**What is needed**
Write only the number of lines in the entries that hold the string "void".

++++ Material to process ++++

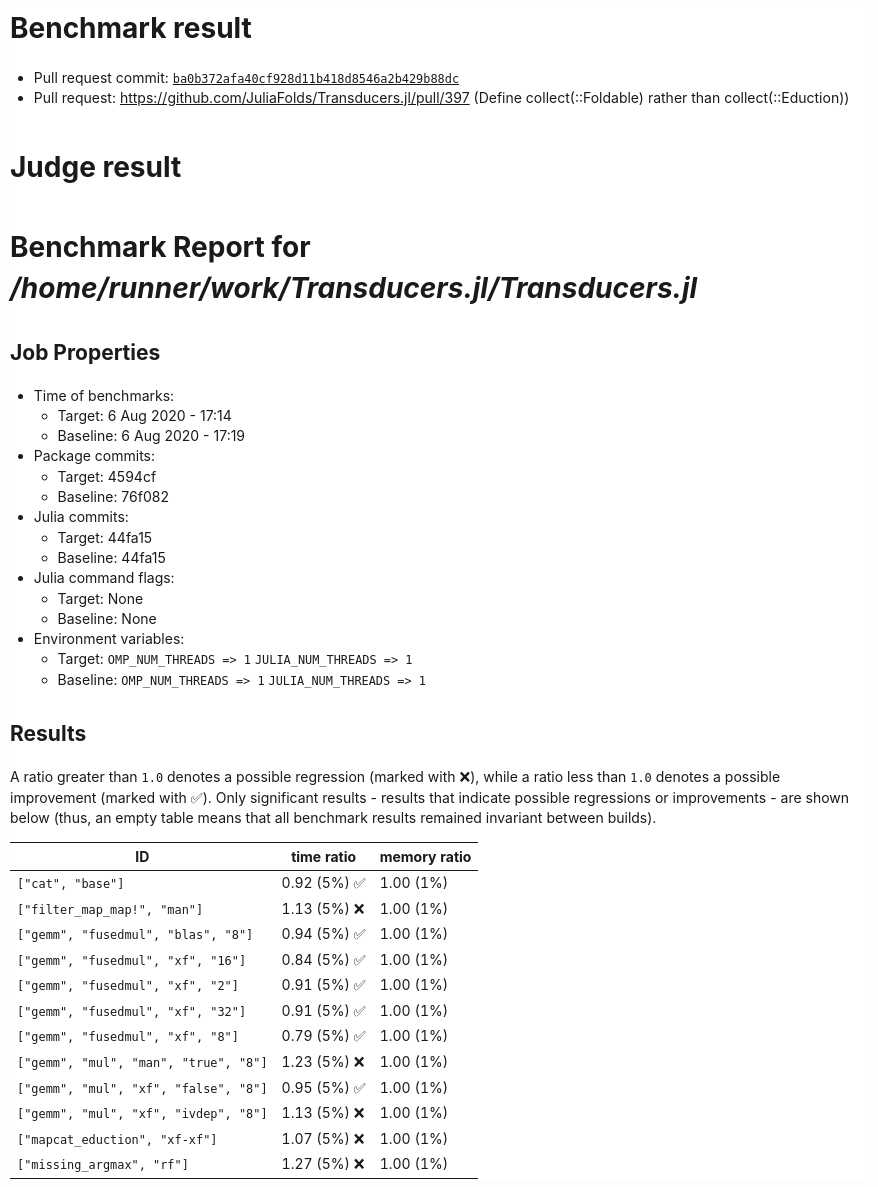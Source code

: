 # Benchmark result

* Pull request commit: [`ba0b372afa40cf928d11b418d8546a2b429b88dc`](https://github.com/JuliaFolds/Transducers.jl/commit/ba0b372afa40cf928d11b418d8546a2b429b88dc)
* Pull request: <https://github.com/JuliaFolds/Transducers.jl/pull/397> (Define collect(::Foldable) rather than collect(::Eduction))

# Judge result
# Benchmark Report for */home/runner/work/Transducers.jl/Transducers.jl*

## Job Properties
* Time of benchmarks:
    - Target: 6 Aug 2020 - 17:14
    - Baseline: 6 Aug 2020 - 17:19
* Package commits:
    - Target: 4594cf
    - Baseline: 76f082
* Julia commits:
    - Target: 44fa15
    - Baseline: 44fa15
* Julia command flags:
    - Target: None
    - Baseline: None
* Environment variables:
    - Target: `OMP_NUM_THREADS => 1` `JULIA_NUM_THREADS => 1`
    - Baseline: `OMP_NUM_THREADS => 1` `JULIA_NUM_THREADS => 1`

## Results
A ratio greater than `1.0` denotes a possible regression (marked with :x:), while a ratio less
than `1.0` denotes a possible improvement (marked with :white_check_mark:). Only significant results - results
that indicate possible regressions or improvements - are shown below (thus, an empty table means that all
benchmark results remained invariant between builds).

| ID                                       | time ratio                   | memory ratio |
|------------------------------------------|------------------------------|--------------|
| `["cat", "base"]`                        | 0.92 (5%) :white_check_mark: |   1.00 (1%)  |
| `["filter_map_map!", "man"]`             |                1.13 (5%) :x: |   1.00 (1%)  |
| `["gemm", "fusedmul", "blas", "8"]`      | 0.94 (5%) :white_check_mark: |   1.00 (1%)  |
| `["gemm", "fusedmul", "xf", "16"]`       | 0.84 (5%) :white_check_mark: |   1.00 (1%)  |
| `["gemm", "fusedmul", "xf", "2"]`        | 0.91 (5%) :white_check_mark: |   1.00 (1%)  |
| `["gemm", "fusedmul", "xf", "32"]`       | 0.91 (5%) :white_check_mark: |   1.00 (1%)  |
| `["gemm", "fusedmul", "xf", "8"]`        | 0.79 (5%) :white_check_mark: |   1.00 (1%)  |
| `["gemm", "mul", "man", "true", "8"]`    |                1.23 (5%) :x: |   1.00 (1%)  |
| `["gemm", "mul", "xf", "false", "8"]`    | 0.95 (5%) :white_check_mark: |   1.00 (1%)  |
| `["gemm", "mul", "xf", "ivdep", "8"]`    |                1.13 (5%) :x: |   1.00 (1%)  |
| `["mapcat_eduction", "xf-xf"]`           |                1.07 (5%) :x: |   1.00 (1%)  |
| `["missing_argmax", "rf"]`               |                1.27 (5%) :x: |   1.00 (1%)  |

++++
++++ Material to process ++++

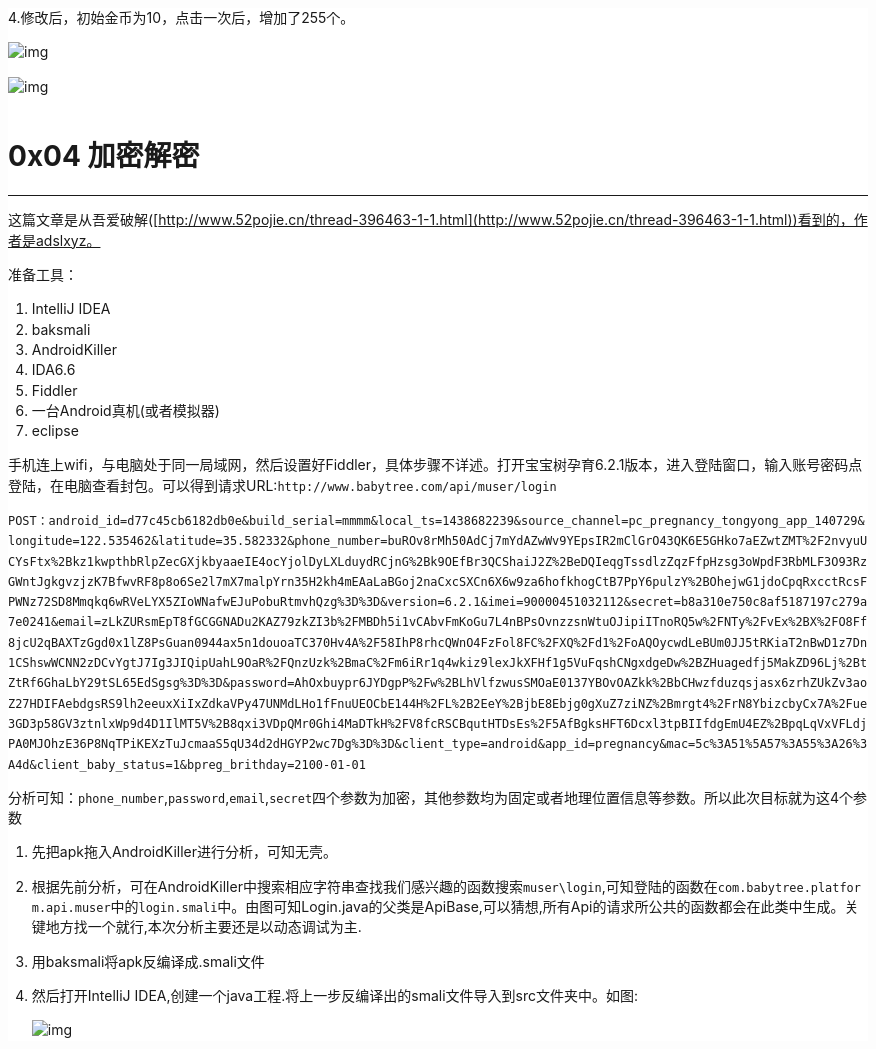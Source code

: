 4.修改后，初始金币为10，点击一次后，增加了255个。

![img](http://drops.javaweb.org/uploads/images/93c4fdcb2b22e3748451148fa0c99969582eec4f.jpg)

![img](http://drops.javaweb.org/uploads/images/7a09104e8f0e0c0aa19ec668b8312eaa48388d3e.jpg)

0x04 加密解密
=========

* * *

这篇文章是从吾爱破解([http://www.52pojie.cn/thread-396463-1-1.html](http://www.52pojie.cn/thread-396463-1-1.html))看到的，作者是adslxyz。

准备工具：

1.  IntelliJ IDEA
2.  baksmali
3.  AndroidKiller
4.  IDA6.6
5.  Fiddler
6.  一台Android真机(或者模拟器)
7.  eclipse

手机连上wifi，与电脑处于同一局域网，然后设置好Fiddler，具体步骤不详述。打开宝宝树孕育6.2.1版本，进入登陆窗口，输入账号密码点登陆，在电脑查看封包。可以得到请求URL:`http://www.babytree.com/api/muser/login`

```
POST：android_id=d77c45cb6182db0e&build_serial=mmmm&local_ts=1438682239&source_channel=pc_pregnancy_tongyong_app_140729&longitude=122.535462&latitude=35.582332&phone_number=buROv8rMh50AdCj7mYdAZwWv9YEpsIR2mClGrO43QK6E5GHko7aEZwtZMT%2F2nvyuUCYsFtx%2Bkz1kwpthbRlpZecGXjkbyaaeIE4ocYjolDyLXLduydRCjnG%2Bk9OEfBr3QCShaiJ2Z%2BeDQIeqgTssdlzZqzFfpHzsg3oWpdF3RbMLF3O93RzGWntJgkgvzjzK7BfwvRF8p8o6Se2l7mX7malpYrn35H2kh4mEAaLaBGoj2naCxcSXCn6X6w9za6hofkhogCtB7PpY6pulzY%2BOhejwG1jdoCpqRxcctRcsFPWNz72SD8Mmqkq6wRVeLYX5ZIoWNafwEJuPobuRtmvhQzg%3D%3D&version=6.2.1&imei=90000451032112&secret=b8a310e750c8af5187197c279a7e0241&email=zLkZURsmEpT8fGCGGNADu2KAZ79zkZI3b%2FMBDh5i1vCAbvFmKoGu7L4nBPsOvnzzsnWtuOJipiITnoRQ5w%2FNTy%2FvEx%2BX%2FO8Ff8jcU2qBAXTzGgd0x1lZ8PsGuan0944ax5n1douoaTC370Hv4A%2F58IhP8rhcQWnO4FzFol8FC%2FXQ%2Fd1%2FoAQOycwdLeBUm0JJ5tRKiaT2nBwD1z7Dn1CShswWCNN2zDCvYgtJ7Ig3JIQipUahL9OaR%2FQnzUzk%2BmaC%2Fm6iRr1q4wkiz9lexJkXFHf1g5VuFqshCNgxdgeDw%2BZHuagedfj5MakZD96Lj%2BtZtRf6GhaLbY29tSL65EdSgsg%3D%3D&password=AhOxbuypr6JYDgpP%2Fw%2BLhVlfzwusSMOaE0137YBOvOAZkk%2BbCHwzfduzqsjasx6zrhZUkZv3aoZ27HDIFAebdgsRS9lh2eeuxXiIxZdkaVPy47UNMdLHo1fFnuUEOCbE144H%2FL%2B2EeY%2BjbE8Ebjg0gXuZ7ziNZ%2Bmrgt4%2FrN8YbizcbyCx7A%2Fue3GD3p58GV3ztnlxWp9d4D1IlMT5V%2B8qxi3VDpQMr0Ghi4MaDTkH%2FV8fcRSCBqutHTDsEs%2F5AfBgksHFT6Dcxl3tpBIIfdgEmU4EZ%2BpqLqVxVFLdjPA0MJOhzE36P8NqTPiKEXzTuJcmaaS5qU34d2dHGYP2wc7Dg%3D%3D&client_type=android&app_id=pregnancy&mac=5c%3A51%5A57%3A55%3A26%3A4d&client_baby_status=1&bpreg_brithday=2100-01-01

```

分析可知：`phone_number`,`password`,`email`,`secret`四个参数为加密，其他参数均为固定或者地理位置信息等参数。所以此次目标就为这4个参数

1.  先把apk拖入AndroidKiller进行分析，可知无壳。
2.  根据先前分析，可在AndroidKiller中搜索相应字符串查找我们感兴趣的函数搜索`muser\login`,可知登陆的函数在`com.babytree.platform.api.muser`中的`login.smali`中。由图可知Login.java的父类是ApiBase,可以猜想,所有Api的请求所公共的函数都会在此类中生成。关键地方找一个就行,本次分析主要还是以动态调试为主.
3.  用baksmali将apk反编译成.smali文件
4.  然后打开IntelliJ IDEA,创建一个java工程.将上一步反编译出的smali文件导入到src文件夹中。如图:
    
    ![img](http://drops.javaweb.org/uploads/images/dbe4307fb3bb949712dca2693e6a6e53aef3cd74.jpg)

++++
++++ Material to process ++++

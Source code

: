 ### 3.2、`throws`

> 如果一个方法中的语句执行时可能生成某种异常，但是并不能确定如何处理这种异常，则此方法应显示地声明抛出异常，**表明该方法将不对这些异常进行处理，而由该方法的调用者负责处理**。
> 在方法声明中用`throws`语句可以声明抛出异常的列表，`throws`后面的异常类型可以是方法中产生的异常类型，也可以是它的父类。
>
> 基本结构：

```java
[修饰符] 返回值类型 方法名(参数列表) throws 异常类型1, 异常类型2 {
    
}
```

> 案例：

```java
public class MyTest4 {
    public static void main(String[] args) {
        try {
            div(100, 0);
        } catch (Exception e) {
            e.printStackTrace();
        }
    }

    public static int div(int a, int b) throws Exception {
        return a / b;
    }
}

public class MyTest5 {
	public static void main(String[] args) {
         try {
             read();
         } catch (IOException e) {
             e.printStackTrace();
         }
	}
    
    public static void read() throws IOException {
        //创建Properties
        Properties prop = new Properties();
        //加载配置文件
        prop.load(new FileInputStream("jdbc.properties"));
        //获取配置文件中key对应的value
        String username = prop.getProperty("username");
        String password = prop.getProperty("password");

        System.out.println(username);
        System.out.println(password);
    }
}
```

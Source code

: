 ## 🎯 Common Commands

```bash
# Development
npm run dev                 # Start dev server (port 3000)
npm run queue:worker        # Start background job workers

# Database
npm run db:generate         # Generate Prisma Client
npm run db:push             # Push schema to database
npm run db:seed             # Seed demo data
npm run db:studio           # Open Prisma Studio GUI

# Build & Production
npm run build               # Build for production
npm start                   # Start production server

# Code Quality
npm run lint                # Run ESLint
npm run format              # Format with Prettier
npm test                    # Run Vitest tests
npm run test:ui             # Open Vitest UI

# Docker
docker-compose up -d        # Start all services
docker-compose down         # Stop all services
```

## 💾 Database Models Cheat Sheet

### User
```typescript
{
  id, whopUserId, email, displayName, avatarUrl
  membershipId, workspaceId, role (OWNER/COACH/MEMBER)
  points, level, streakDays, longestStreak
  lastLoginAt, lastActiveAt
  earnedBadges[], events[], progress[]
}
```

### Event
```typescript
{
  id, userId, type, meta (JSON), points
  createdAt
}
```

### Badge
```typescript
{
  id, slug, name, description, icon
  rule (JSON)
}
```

++++

**Response to this task**
3